WORK REQUIRED -> Exclude the images and repeat all remaining entries exactly.

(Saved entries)
____________________

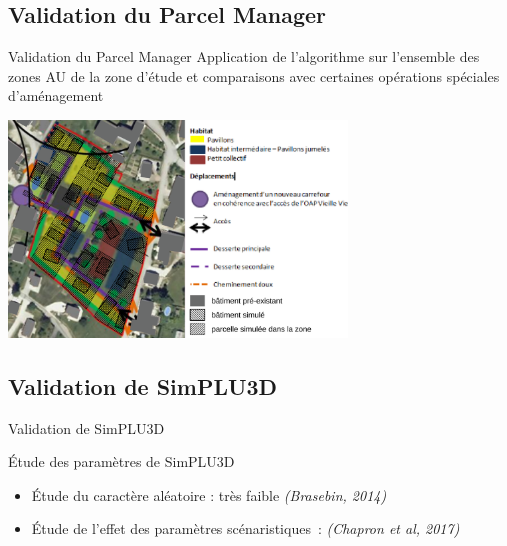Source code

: \documentclass[xcolor=table]{beamer}
\begin{document}
\begin{frame}
\subsectionpage
\end{frame}

\subsection{Validation du Parcel Manager}

\begin{frame}{Validation du Parcel Manager}
	Application de l'algorithme sur l'ensemble des zones AU de la zone d'étude et comparaisons avec certaines opérations spéciales d'aménagement
	\begin{block}{}
		\includegraphics[width=9cm]{Images/OAPTour-de-Say2.png}
	\end{block}
\end{frame}

\begin{frame}
\subsectionpage
\end{frame}

\subsection{Validation de SimPLU3D}

\begin{frame}{Validation de SimPLU3D}
	\begin{block}{Étude des paramètres de SimPLU3D}
		\begin{itemize}
			\item Étude du caractère aléatoire : très faible \textit{(Brasebin, 2014)}
			\item Étude de l'effet des paramètres scénaristiques~: \textit{(Chapron et al, 2017)}
		\end{itemize}
	\end{block}
\end{frame}
\end{document}
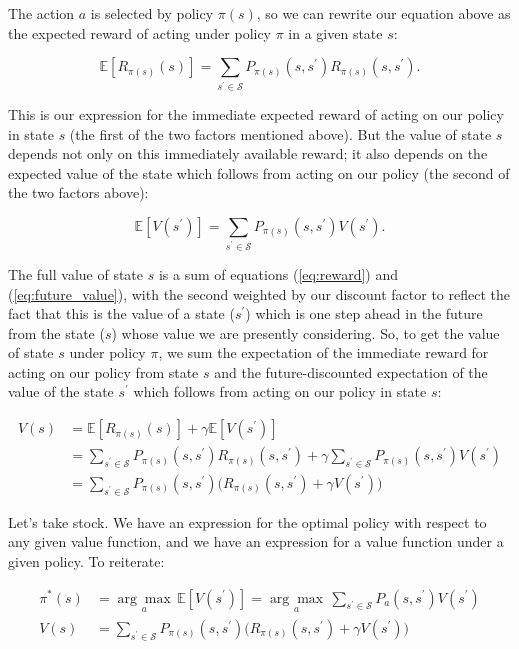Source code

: \documentclass[12pt]{article}
\begin{document}
The action $a$ is selected by policy $\pi(s)$, so we can rewrite our equation above as the expected reward of acting under policy $\pi$ in a given state $s$:

\begin{equation}
\label{eq:reward} \mathbb{E}[R_{\pi(s)}(s)] = \sum_{s^\prime \in \mathscr{S}} P_{\pi(s)}(s, s^\prime) R_{\pi(s)}(s, s^\prime).
\end{equation}

This is our expression for the immediate expected reward of acting on our policy in state $s$ (the first of the two factors mentioned above). But the value of state $s$ depends not only on this immediately available reward; it also depends on the expected value of the state which follows from acting on our policy (the second of the two factors above):

\begin{equation}
\label{eq:future_value} \mathbb{E}[V(s^\prime)] = \sum_{s^\prime \in \mathscr{S}} P_{\pi(s)}(s, s^\prime) V(s^\prime).
\end{equation}

The full value of state $s$ is a sum of equations (\ref{eq:reward}) and (\ref{eq:future_value}), with the second weighted by our discount factor to reflect the fact that this is the value of a state ($s^\prime$) which is one step ahead in the future from the state ($s$) whose value we are presently considering. So, to get the value of state $s$ under policy $\pi$, we sum the expectation of the immediate reward for acting on our policy from state $s$ and the future-discounted expectation of the value of the state $s^\prime$ which follows from acting on our policy in state $s$:

\begin{align}
V(s) &= \mathbb{E}[R_{\pi(s)}(s)] + \gamma \mathbb{E}[V(s^\prime)] \\[5pt]
&= \sum_{s^\prime \in \mathscr{S}} P_{\pi(s)}(s, s^\prime) R_{\pi(s)}(s, s^\prime) + \gamma \sum_{s^\prime \in \mathscr{S}} P_{\pi(s)}(s, s^\prime) V(s^\prime) \\[5pt]
&= \sum_{s^\prime \in \mathscr{S}} P_{\pi(s)}(s, s^\prime) \Big(R_{\pi(s)}(s, s^\prime) + \gamma V(s^\prime)\Big)
\end{align}

Let's take stock. We have an expression for the optimal policy with respect to any given value function, and we have an expression for a value function under a given policy. To reiterate:

\begin{align}
\pi^*(s) &= \underset{a}{\arg\max} \, \mathbb{E}[V(s^\prime)] = \underset{a}{\arg\max} \, \sum_{s^\prime \in \mathscr{S}} P_a(s, s^\prime) V(s^\prime) \\[5pt]
V(s) &= \sum_{s^\prime \in \mathscr{S}} P_{\pi(s)}(s, s^\prime) \Big(R_{\pi(s)}(s, s^\prime) + \gamma V(s^\prime)\Big)
\end{align}
\end{document}
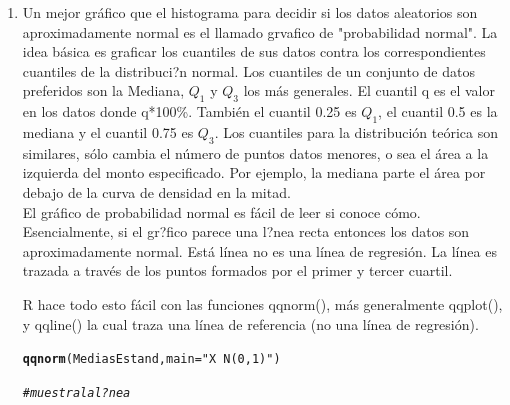 \documentclass[12pt,letterpaper]{article}\usepackage[]{graphicx}\usepackage[]{color}
\makeatletter
\newcommand{\hlstr}[1]{\textcolor[rgb]{0.192,0.494,0.8}{#1}}%
\newcommand{\hlcom}[1]{\textcolor[rgb]{0.678,0.584,0.686}{\textit{#1}}}%
\newcommand{\hlstd}[1]{\textcolor[rgb]{0.345,0.345,0.345}{#1}}%
\newcommand{\hlkwc}[1]{\textcolor[rgb]{0.333,0.667,0.333}{#1}}%
\newcommand{\hlkwd}[1]{\textcolor[rgb]{0.737,0.353,0.396}{\textbf{#1}}}%
\newenvironment{kframe}{%
 \def\at@end@of@kframe{}%
 \ifinner\ifhmode%
  \def\at@end@of@kframe{\end{minipage}}%
  \begin{minipage}{\columnwidth}%
 \fi\fi%
 \def\FrameCommand##1{\hskip\@totalleftmargin \hskip-\fboxsep
 \colorbox{shadecolor}{##1}\hskip-\fboxsep
     \hskip-\linewidth \hskip-\@totalleftmargin \hskip\columnwidth}%
 \MakeFramed {\advance\hsize-\width
   \@totalleftmargin\z@ \linewidth\hsize
   \@setminipage}}%
 {\par\unskip\endMakeFramed%
 \at@end@of@kframe}
\newenvironment{knitrout}{}{} %
\makeatother
\begin{document}
\begin{enumerate}
\begin{knitrout}
\end{knitrout}

\item Un mejor gr\'afico que el histograma para decidir si los datos aleatorios son aproximadamente normal es el llamado grvafico de "probabilidad normal". La idea b\'asica es graficar los cuantiles de sus datos contra los correspondientes cuantiles de la distribuci?n normal. Los cuantiles de un conjunto de datos preferidos son la Mediana, $Q_1$ y $Q_3$ los m\'as generales. El cuantil q es el valor en los datos donde q*100\%. Tambi\'en el cuantil 0.25 es $Q_1$, el cuantil 0.5 es la mediana y el cuantil 0.75 es $Q_3$. Los cuantiles para la distribuci\'on te\'orica son similares, s\'olo cambia el n\'umero de puntos datos menores, o sea el \'area a la izquierda del monto especificado. Por ejemplo, la mediana parte el \'area por debajo de la curva de densidad en la mitad.\\

El gr\'afico de probabilidad normal es f\'acil de leer si conoce c\'omo. Esencialmente, si el gr?fico parece una l?nea recta entonces los datos son aproximadamente normal. Est\'a l\'inea no es una l\'inea de regresi\'on. La l\'inea es trazada a trav\'es de los puntos formados por el primer y tercer cuartil.

R hace todo esto f\'acil con las funciones qqnorm(), m\'as generalmente qqplot(), y qqline() la cual traza una l\'inea de referencia (no una l\'inea de regresi\'on).
\begin{knitrout}
\color{fgcolor}\begin{kframe}
\begin{alltt}
\hlkwd{qqnorm}\hlstd{(MediasEstand,} \hlkwc{main}\hlstd{=}\hlstr{"X ~ N(0, 1)"}\hlstd{)}

\hlcom{#muestra la l?nea}


\end{alltt}
\end{kframe}
\end{knitrout}
\end{enumerate}
\end{document}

____________________

OUTPUT BELOW ->
Source code

: \documentclass[xcolor=table]{beamer}
\begin{document}
\begin{frame}
\subsectionpage
\end{frame}

\subsection{Validation du Parcel Manager}

\begin{frame}{Validation du Parcel Manager}
	Application de l'algorithme sur l'ensemble des zones AU de la zone d'étude et comparaisons avec certaines opérations spéciales d'aménagement
	\begin{block}{}
		\includegraphics[width=9cm]{Images/OAPTour-de-Say2.png}
	\end{block}
\end{frame}

\begin{frame}
\subsectionpage
\end{frame}

\subsection{Validation de SimPLU3D}

\begin{frame}{Validation de SimPLU3D}
	\begin{block}{Étude des paramètres de SimPLU3D}
		\begin{itemize}
			\item Étude du caractère aléatoire : très faible \textit{(Brasebin, 2014)}
			\item Étude de l'effet des paramètres scénaristiques~: \textit{(Chapron et al, 2017)}
		\end{itemize}
	\end{block}
\end{frame}
\end{document}
Source code

: \documentclass[12pt]{article}
\begin{document}
The action $a$ is selected by policy $\pi(s)$, so we can rewrite our equation above as the expected reward of acting under policy $\pi$ in a given state $s$:

\begin{equation}
\label{eq:reward} \mathbb{E}[R_{\pi(s)}(s)] = \sum_{s^\prime \in \mathscr{S}} P_{\pi(s)}(s, s^\prime) R_{\pi(s)}(s, s^\prime).
\end{equation}

This is our expression for the immediate expected reward of acting on our policy in state $s$ (the first of the two factors mentioned above). But the value of state $s$ depends not only on this immediately available reward; it also depends on the expected value of the state which follows from acting on our policy (the second of the two factors above):

\begin{equation}
\label{eq:future_value} \mathbb{E}[V(s^\prime)] = \sum_{s^\prime \in \mathscr{S}} P_{\pi(s)}(s, s^\prime) V(s^\prime).
\end{equation}

The full value of state $s$ is a sum of equations (\ref{eq:reward}) and (\ref{eq:future_value}), with the second weighted by our discount factor to reflect the fact that this is the value of a state ($s^\prime$) which is one step ahead in the future from the state ($s$) whose value we are presently considering. So, to get the value of state $s$ under policy $\pi$, we sum the expectation of the immediate reward for acting on our policy from state $s$ and the future-discounted expectation of the value of the state $s^\prime$ which follows from acting on our policy in state $s$:

\begin{align}
V(s) &= \mathbb{E}[R_{\pi(s)}(s)] + \gamma \mathbb{E}[V(s^\prime)] \\[5pt]
&= \sum_{s^\prime \in \mathscr{S}} P_{\pi(s)}(s, s^\prime) R_{\pi(s)}(s, s^\prime) + \gamma \sum_{s^\prime \in \mathscr{S}} P_{\pi(s)}(s, s^\prime) V(s^\prime) \\[5pt]
&= \sum_{s^\prime \in \mathscr{S}} P_{\pi(s)}(s, s^\prime) \Big(R_{\pi(s)}(s, s^\prime) + \gamma V(s^\prime)\Big)
\end{align}

Let's take stock. We have an expression for the optimal policy with respect to any given value function, and we have an expression for a value function under a given policy. To reiterate:

\begin{align}
\pi^*(s) &= \underset{a}{\arg\max} \, \mathbb{E}[V(s^\prime)] = \underset{a}{\arg\max} \, \sum_{s^\prime \in \mathscr{S}} P_a(s, s^\prime) V(s^\prime) \\[5pt]
V(s) &= \sum_{s^\prime \in \mathscr{S}} P_{\pi(s)}(s, s^\prime) \Big(R_{\pi(s)}(s, s^\prime) + \gamma V(s^\prime)\Big)
\end{align}
\end{document}
 \documentclass[12pt,letterpaper]{article}\usepackage[]{graphicx}\usepackage[]{color}
\makeatletter
\newcommand{\hlstr}[1]{\textcolor[rgb]{0.192,0.494,0.8}{#1}}%
\newcommand{\hlcom}[1]{\textcolor[rgb]{0.678,0.584,0.686}{\textit{#1}}}%
\newcommand{\hlstd}[1]{\textcolor[rgb]{0.345,0.345,0.345}{#1}}%
\newcommand{\hlkwc}[1]{\textcolor[rgb]{0.333,0.667,0.333}{#1}}%
\newcommand{\hlkwd}[1]{\textcolor[rgb]{0.737,0.353,0.396}{\textbf{#1}}}%
\newenvironment{kframe}{%
 \def\at@end@of@kframe{}%
 \ifinner\ifhmode%
  \def\at@end@of@kframe{\end{minipage}}%
  \begin{minipage}{\columnwidth}%
 \fi\fi%
 \def\FrameCommand##1{\hskip\@totalleftmargin \hskip-\fboxsep
 \colorbox{shadecolor}{##1}\hskip-\fboxsep
     \hskip-\linewidth \hskip-\@totalleftmargin \hskip\columnwidth}%
 \MakeFramed {\advance\hsize-\width
   \@totalleftmargin\z@ \linewidth\hsize
   \@setminipage}}%
 {\par\unskip\endMakeFramed%
 \at@end@of@kframe}
\newenvironment{knitrout}{}{} %
\makeatother
\begin{document}
\begin{enumerate}
\begin{knitrout}
\end{knitrout}

\item Un mejor gr\'afico que el histograma para decidir si los datos aleatorios son aproximadamente normal es el llamado grvafico de "probabilidad normal". La idea b\'asica es graficar los cuantiles de sus datos contra los correspondientes cuantiles de la distribuci?n normal. Los cuantiles de un conjunto de datos preferidos son la Mediana, $Q_1$ y $Q_3$ los m\'as generales. El cuantil q es el valor en los datos donde q*100\%. Tambi\'en el cuantil 0.25 es $Q_1$, el cuantil 0.5 es la mediana y el cuantil 0.75 es $Q_3$. Los cuantiles para la distribuci\'on te\'orica son similares, s\'olo cambia el n\'umero de puntos datos menores, o sea el \'area a la izquierda del monto especificado. Por ejemplo, la mediana parte el \'area por debajo de la curva de densidad en la mitad.\\

El gr\'afico de probabilidad normal es f\'acil de leer si conoce c\'omo. Esencialmente, si el gr?fico parece una l?nea recta entonces los datos son aproximadamente normal. Est\'a l\'inea no es una l\'inea de regresi\'on. La l\'inea es trazada a trav\'es de los puntos formados por el primer y tercer cuartil.

R hace todo esto f\'acil con las funciones qqnorm(), m\'as generalmente qqplot(), y qqline() la cual traza una l\'inea de referencia (no una l\'inea de regresi\'on).
\begin{knitrout}
\color{fgcolor}\begin{kframe}
\begin{alltt}
\hlkwd{qqnorm}\hlstd{(MediasEstand,} \hlkwc{main}\hlstd{=}\hlstr{"X ~ N(0, 1)"}\hlstd{)}

\hlcom{#muestra la l?nea}


\end{alltt}
\end{kframe}
\end{knitrout}
\end{enumerate}
\end{document}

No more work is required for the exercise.